Working within these political realities, lawmakers can amend the existing CLASS legislation to ensure that the program is sustainable over the long term:
- Vary premiums by age: Currently, enrollee would pay the same premium for life. This increases the cost of the average premiums and pushes young people out of the program. By increasing the premium slightly every year, “you make it possible to sell to young people at a very very low rate.”
- Greater flexibility to HHS flexibility in design: Since it’s unclear who will participate in the program and whether high premiums will detract younger Americans from enrolling, giving the HHS secretary greater flexibility in varying premiums and benefits would ensure that the program is fiscally sound over time.
– Buy the insurance with pre-tax dollars: To encourage participation, premiums could be purchased with pre-tax dollars.
- Requirement that only working adults can purchase coverage: While nonworking spouses also need coverage, limiting enrollment and risk exposure to working Americans may be an option for strengthening the solvency of the legislation.

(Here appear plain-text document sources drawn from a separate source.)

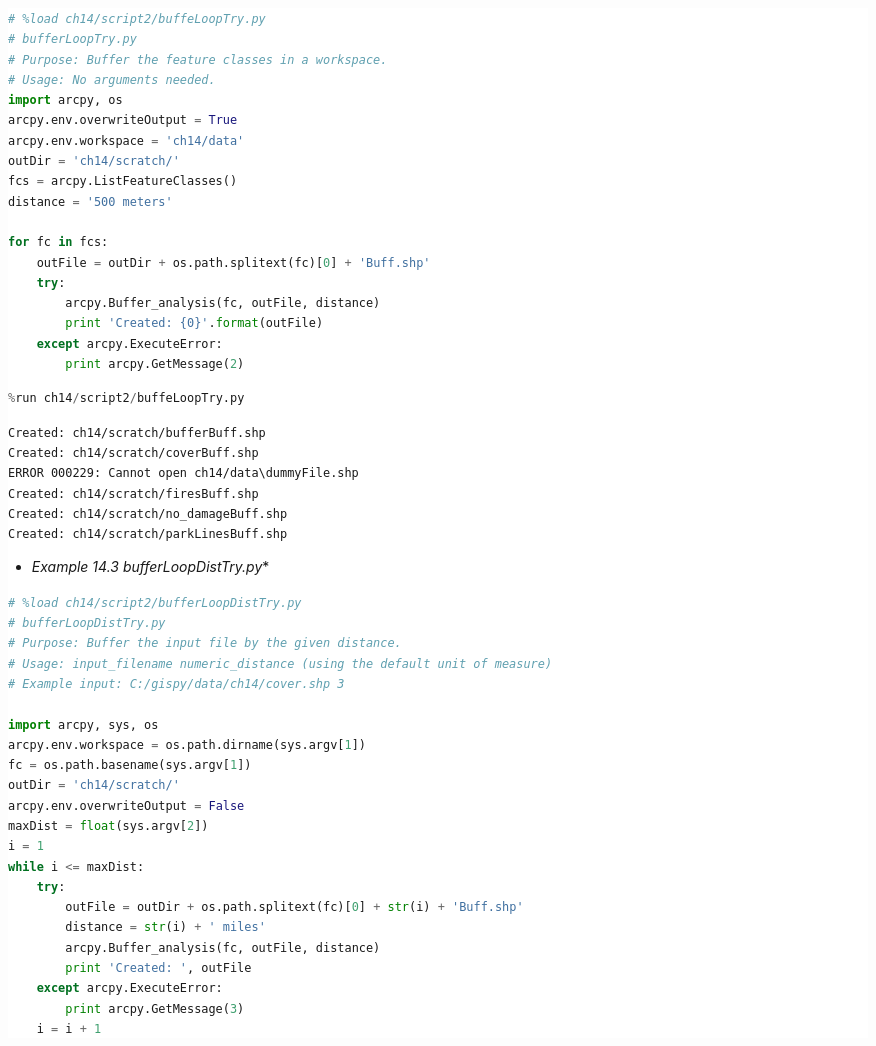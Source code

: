 
```python
# %load ch14/script2/buffeLoopTry.py
# bufferLoopTry.py
# Purpose: Buffer the feature classes in a workspace.
# Usage: No arguments needed.
import arcpy, os
arcpy.env.overwriteOutput = True
arcpy.env.workspace = 'ch14/data'
outDir = 'ch14/scratch/'
fcs = arcpy.ListFeatureClasses()
distance = '500 meters'

for fc in fcs:
    outFile = outDir + os.path.splitext(fc)[0] + 'Buff.shp'
    try:
        arcpy.Buffer_analysis(fc, outFile, distance)
        print 'Created: {0}'.format(outFile)
    except arcpy.ExecuteError:
        print arcpy.GetMessage(2)

```


```python
%run ch14/script2/buffeLoopTry.py
```

    Created: ch14/scratch/bufferBuff.shp
    Created: ch14/scratch/coverBuff.shp
    ERROR 000229: Cannot open ch14/data\dummyFile.shp
    Created: ch14/scratch/firesBuff.shp
    Created: ch14/scratch/no_damageBuff.shp
    Created: ch14/scratch/parkLinesBuff.shp


* *Example 14.3 bufferLoopDistTry.py**


```python
# %load ch14/script2/bufferLoopDistTry.py
# bufferLoopDistTry.py
# Purpose: Buffer the input file by the given distance.
# Usage: input_filename numeric_distance (using the default unit of measure)
# Example input: C:/gispy/data/ch14/cover.shp 3

import arcpy, sys, os
arcpy.env.workspace = os.path.dirname(sys.argv[1])
fc = os.path.basename(sys.argv[1])
outDir = 'ch14/scratch/'
arcpy.env.overwriteOutput = False
maxDist = float(sys.argv[2])
i = 1
while i <= maxDist:
    try:
        outFile = outDir + os.path.splitext(fc)[0] + str(i) + 'Buff.shp'
        distance = str(i) + ' miles'
        arcpy.Buffer_analysis(fc, outFile, distance)
        print 'Created: ', outFile
    except arcpy.ExecuteError:
        print arcpy.GetMessage(3)
    i = i + 1

```
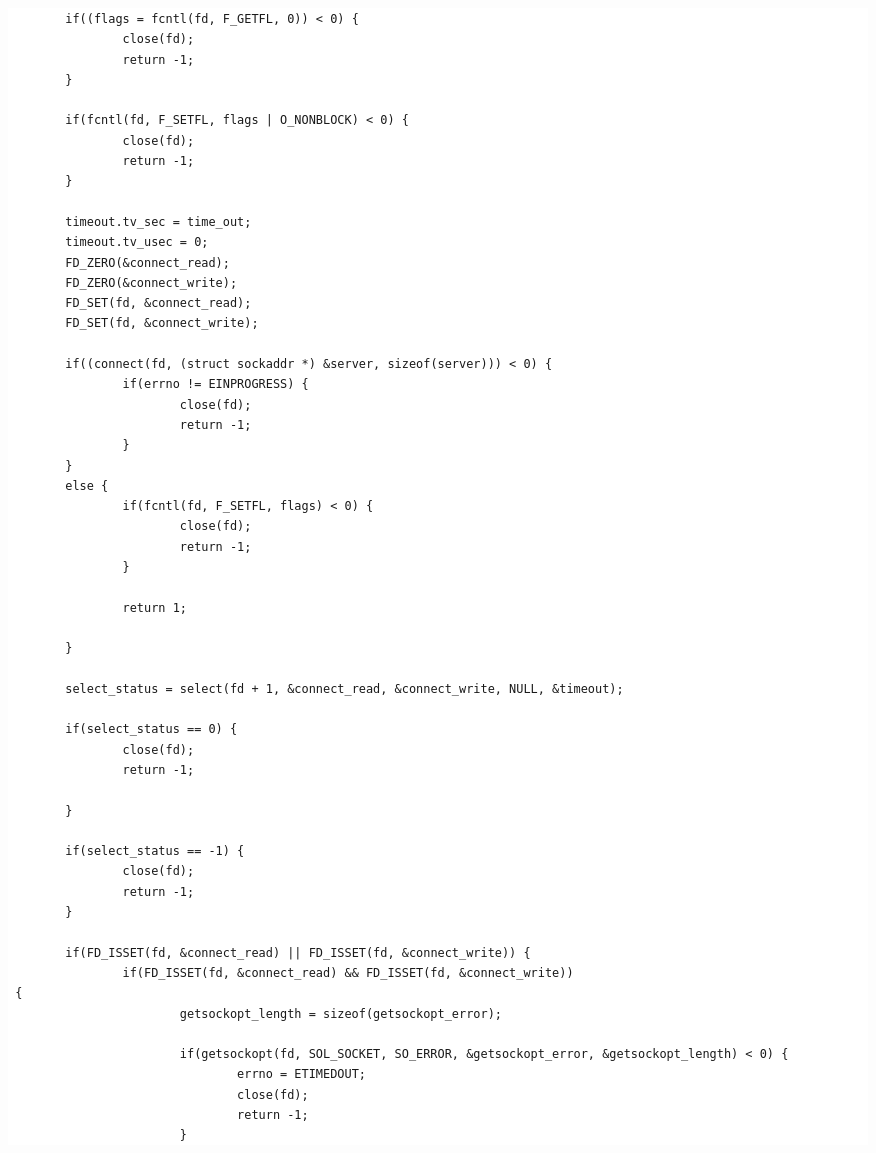             if((flags = fcntl(fd, F_GETFL, 0)) < 0) {
                    close(fd);
                    return -1;
            }

            if(fcntl(fd, F_SETFL, flags | O_NONBLOCK) < 0) {
                    close(fd);
                    return -1;
            }

            timeout.tv_sec = time_out;
            timeout.tv_usec = 0;
            FD_ZERO(&connect_read);
            FD_ZERO(&connect_write);
            FD_SET(fd, &connect_read);
            FD_SET(fd, &connect_write);

            if((connect(fd, (struct sockaddr *) &server, sizeof(server))) < 0) {
                    if(errno != EINPROGRESS) {
                            close(fd);
                            return -1;
                    }
            }
            else {
                    if(fcntl(fd, F_SETFL, flags) < 0) {
                            close(fd);
                            return -1;
                    }

                    return 1;

            }

            select_status = select(fd + 1, &connect_read, &connect_write, NULL, &timeout);

            if(select_status == 0) {
                    close(fd);
                    return -1;

            }

            if(select_status == -1) {
                    close(fd);
                    return -1;
            }

            if(FD_ISSET(fd, &connect_read) || FD_ISSET(fd, &connect_write)) {
                    if(FD_ISSET(fd, &connect_read) && FD_ISSET(fd, &connect_write))
     {
                            getsockopt_length = sizeof(getsockopt_error);

                            if(getsockopt(fd, SOL_SOCKET, SO_ERROR, &getsockopt_error, &getsockopt_length) < 0) {
                                    errno = ETIMEDOUT;
                                    close(fd);
                                    return -1;
                            }
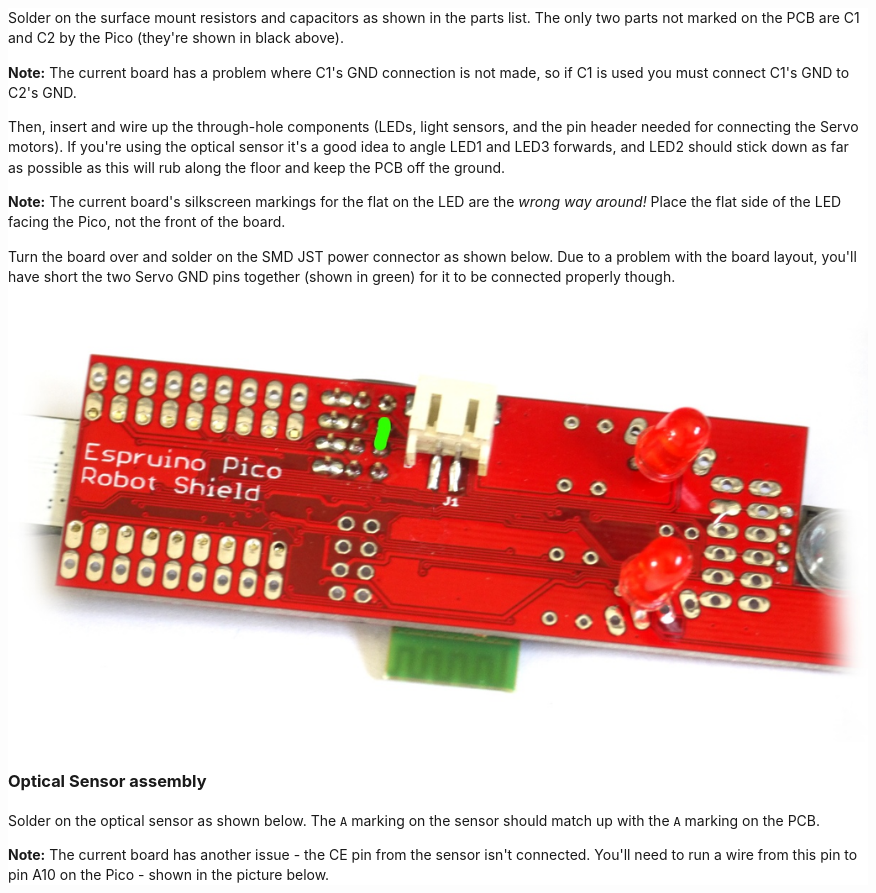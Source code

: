 Solder on the surface mount resistors and capacitors as shown in the parts list. The only two parts not marked on the PCB are C1 and C2 by the Pico (they're shown in black above). 

**Note:** The current board has a problem where C1's GND connection is not made, so if C1 is used you must connect C1's GND to C2's GND.

Then, insert and wire up the through-hole components (LEDs, light sensors, and the pin header needed for connecting the Servo motors). If you're using the optical sensor it's a good idea to angle LED1 and LED3 forwards, and LED2 should stick down as far as possible as this will rub along the floor and keep the PCB off the ground.

**Note:** The current board's silkscreen markings for the flat on the LED are the *wrong way around!* Place the flat side of the LED facing the Pico, not the front of the board.

Turn the board over and solder on the SMD JST power connector as shown below. Due to a problem with the board layout, you'll have short the two Servo GND pins together (shown in green) for it to be connected properly though.

![back of the PCB](RobotPCB/pcbback.jpg)

### Optical Sensor assembly

Solder on the optical sensor as shown below. The `A` marking on the sensor should match up with the `A` marking on the PCB.

**Note:** The current board has another issue - the CE pin from the sensor isn't connected. You'll need to run a wire from this pin to pin A10 on the Pico - shown in the picture below.
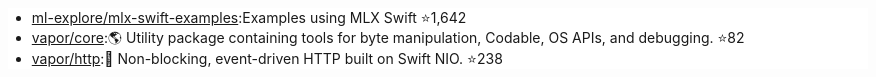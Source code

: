 * [ml-explore/mlx-swift-examples](https://github.com/ml-explore/mlx-swift-examples):Examples using MLX Swift ⭐1,642
* [vapor/core](https://github.com/vapor/core):🌎 Utility package containing tools for byte manipulation, Codable, OS APIs, and debugging. ⭐82
* [vapor/http](https://github.com/vapor/http):🚀 Non-blocking, event-driven HTTP built on Swift NIO. ⭐238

“Affordability is the key to this,” Gleckman says. “They’ve got to find a way to keep premiums below $100.” Moreover, policy makers must stop talking about long-term care “as a way to pay for the rest of health care reform.” “The more you talk like that, the more people don’t see this as insurance, they just see this as another government bait-and-switch program. ‘I’m going to be paying all this money, and 40 to 50 years from now, when I actually need it, it’s not going to be there.’ I would design it so that it would really fund itself and the money stayed separate from the rest of government.”